Stored dataset items
+===+
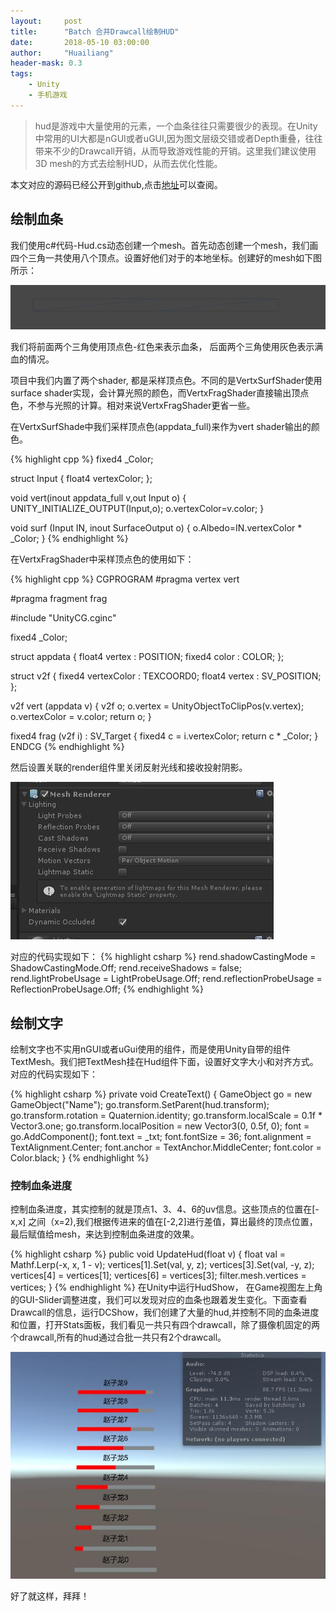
 ```yaml
---
layout:     post
title:      "Batch 合并Drawcall绘制HUD"
date:       2018-05-10 03:00:00
author:     "Huailiang"
header-mask: 0.3
tags:
    - Unity
    - 手机游戏
---
```



> hud是游戏中大量使用的元素，一个血条往往只需要很少的表现。在Unity中常用的UI大都是nGUI或者uGUI,因为图文层级交错或者Depth重叠，往往带来不少的Drawcall开销，从而导致游戏性能的开销。这里我们建议使用3D mesh的方式去绘制HUD，从而去优化性能。


本文对应的源码已经公开到github,点击[地址][i1]可以查阅。


## 绘制血条

我们使用c#代码-Hud.cs动态创建一个mesh。首先动态创建一个mesh，我们画四个三角一共使用八个顶点。设置好他们对于的本地坐标。创建好的mesh如下图所示：

![](/img/in-post/post-hud/hud-2.jpg)

我们将前面两个三角使用顶点色-红色来表示血条， 后面两个三角使用灰色表示满血的情况。

项目中我们内置了两个shader, 都是采样顶点色。不同的是VertxSurfShader使用surface shader实现，会计算光照的颜色，而VertxFragShader直接输出顶点色，不参与光照的计算。相对来说VertxFragShader更省一些。

在VertxSurfShade中我们采样顶点色(appdata_full)来作为vert shader输出的颜色。

{% highlight cpp %}
fixed4 _Color;  

struct Input
{
    float4 vertexColor;
};

void vert(inout appdata_full v,out Input o)
{
    UNITY_INITIALIZE_OUTPUT(Input,o);
    o.vertexColor=v.color;
}

void surf (Input IN, inout SurfaceOutput o) 
{
    o.Albedo=IN.vertexColor * _Color;
}
{% endhighlight %}

在VertxFragShader中采样顶点色的使用如下：

{% highlight cpp %}
CGPROGRAM
#pragma vertex vert

#pragma fragment frag

#include "UnityCG.cginc"

fixed4 _Color;  

struct appdata {
    float4 vertex : POSITION;
    fixed4 color : COLOR;
};

struct v2f {
    fixed4 vertexColor : TEXCOORD0;
    float4 vertex : SV_POSITION;
};


v2f vert (appdata v) {
    v2f o;
    o.vertex = UnityObjectToClipPos(v.vertex);
    o.vertexColor = v.color;
    return o;
}

fixed4 frag (v2f i) : SV_Target {
    fixed4 c = i.vertexColor;
    return c * _Color;
}
ENDCG
{% endhighlight %}

然后设置关联的render组件里关闭反射光线和接收投射阴影。

![](/img/in-post/post-hud/hud-1.jpg)


对应的代码实现如下：
{% highlight csharp %}
rend.shadowCastingMode = ShadowCastingMode.Off;
rend.receiveShadows = false;
rend.lightProbeUsage = LightProbeUsage.Off;
rend.reflectionProbeUsage = ReflectionProbeUsage.Off;
{% endhighlight %}



## 绘制文字

绘制文字也不实用nGUI或者uGui使用的组件，而是使用Unity自带的组件TextMesh。我们把TextMesh挂在Hud组件下面，设置好文字大小和对齐方式。对应的代码实现如下：

{% highlight csharp %}
private void CreateText()
{
    GameObject go = new GameObject("Name");
    go.transform.SetParent(hud.transform);
    go.transform.rotation = Quaternion.identity;
    go.transform.localScale = 0.1f * Vector3.one;
    go.transform.localPosition = new Vector3(0, 0.5f, 0);
    font = go.AddComponent<TextMesh>();
    font.text = _txt;
    font.fontSize = 36;
    font.alignment = TextAlignment.Center;
    font.anchor = TextAnchor.MiddleCenter;
    font.color = Color.black;
}
{% endhighlight %}

### 控制血条进度

控制血条进度，其实控制的就是顶点1、3、4、6的uv信息。这些顶点的位置在[-x,x] 之间（x=2),我们根据传进来的值在[-2,2]进行差值，算出最终的顶点位置，最后赋值给mesh，来达到控制血条进度的效果。
 
{% highlight csharp %}
public void UpdateHud(float v)
{
    float val = Mathf.Lerp(-x, x, 1 - v);
    vertices[1].Set(val, y, z);
    vertices[3].Set(val, -y, z);
    vertices[4] = vertices[1];
    vertices[6] = vertices[3];
    filter.mesh.vertices = vertices;
}
{% endhighlight %}
在Unity中运行HudShow， 在Game视图左上角的GUI-Slider调整进度，我们可以发现对应的血条也跟着发生变化。下面查看Drawcall的信息，运行DCShow，我们创建了大量的hud,并控制不同的血条进度和位置，打开Stats面板，我们看见一共只有四个drawcall，除了摄像机固定的两个drawcall,所有的hud通过合批一共只有2个drawcall。

![](/img/in-post/post-hud/hud-3.jpg)

好了就这样，拜拜！

[i1]:https://github.com/huailiang/hud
+===+
▸ WHAT THE EXERCISE ASKS:
Once a line of the records is found to contain "font", copy it out.

▸ ANSWER TO THE PROBLEM:
    font = go.AddComponent<TextMesh>();
    font.text = _txt;
    font.fontSize = 36;
    font.alignment = TextAlignment.Center;
    font.anchor = TextAnchor.MiddleCenter;
    font.color = Color.black;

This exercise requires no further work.